Stop it with the bad faith and ad hominem comments or you will be banned from the forum.
Can you share the actual Newick tree files for those trees?
How are you calculating branch lengths in your algorithm?
An important bioinformatics rule: trash in, is trash out. If you have that situation there is nothing to benchmark or to show. If you want to show that your algorithm is good then do it at least with a more real life situation.
Another thing, look at the title of this forum... it is called biostars and is made for bioinformatics. What you are doing now does not make any sense, if it is just a algorithm for string comparison then stackoverflow is maybe a better place.
At this stage its worse even than that I think, given that we know nothing of what the algorithm does or what its for (other than in theory being good for divergent sequences),
garbage in -> garbage out
could begold in -> garbage out
while is black-boxed in some mystery algorithm.Could someone explain me why my answer (the one I consider the right one) was moved to a comment while a deeply wrong answer is keeped?

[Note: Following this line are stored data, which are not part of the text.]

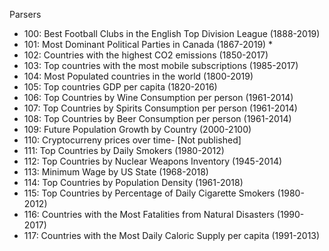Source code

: Parsers

- 100: Best Football Clubs in the English Top Division League (1888-2019)
- 101: Most Dominant Political Parties in Canada (1867-2019) * 
- 102: Countries with the highest CO2 emissions (1850-2017)
- 103: Top countries with the most mobile subscriptions (1985-2017)
- 104: Most Populated countries in the world (1800-2019)
- 105: Top countries GDP per capita (1820-2016)
- 106: Top Countries by Wine Consumption per person (1961-2014)
- 107: Top Countries by Spirits Consumption per person (1961-2014)
- 108: Top Countries by Beer Consumption per person (1961-2014)
- 109: Future Population Growth by Country (2000-2100)
- 110: Cryptocurreny prices over time- [Not published]
- 111: Top Countries by Daily Smokers (1980-2012)
- 112: Top Countries by Nuclear Weapons Inventory (1945-2014)
- 113: Minimum Wage by US State (1968-2018)
- 114: Top Countries by Population Density (1961-2018)
- 115: Top Countries by Percentage of Daily Cigarette Smokers (1980-2012)
- 116: Countries with the Most Fatalities from Natural Disasters (1990-2017)
- 117: Countries with the Most Daily Caloric Supply per capita (1991-2013)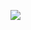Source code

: <a href="https://discord.com/users/811515262238064640"><img src="https://lanyard.cnrad.dev/api/811515262238064640?showDisplayName=true&theme=dark" /></a>
<p align="center">
 <img src="https://count.getloli.com/get/@:Warasugi-777?theme=rule34" alt="" /
</p>

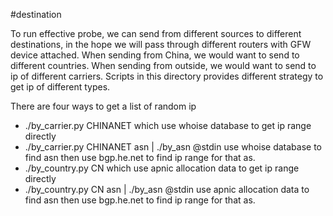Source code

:#destination

To run effective probe, we can send from different sources to different destinations, in the hope we will pass
through different routers with GFW device attached. When sending from China, we would
want to send to different countries. When sending from outside, we would want to send to ip of different carriers.
Scripts in this directory provides different strategy to get ip of different types.

There are four ways to get a list of random ip

* ./by_carrier.py CHINANET which use whoise database to get ip range directly
* ./by_carrier.py CHINANET asn | ./by_asn @stdin use whoise database to find asn then use bgp.he.net to find ip range for that as.
* ./by_country.py CN which use apnic allocation data to get ip range directly
* ./by_country.py CN asn | ./by_asn @stdin use apnic allocation data to find asn then use bgp.he.net to find ip range for that as.
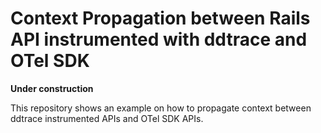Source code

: # Context Propagation between Rails API instrumented with ddtrace and OTel SDK

**Under construction**

This repository shows an example on how to propagate context between ddtrace instrumented APIs and OTel SDK APIs.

Because yours isn’t an answer, it is more suitable as a comment. You came here looking for our opinions (ostensibly), so your own opinion that just ignores everything we said cannot by definition be an answer to the question.
Your content adds to the discussion but does not really answer the question as it looks like a defensive argument and not an objective statement. It would fit as an "answer" if this were a Forum discussion post. However, since this is a "Question", Mensur's post addresses the question better and is thus better suited as an answer.
Would you prefer if your content was an answer so you could accept it? As with all online communities, the community gets to decide what is most helpful but if you'd like for your post to be made an answer, we can go ahead and do that.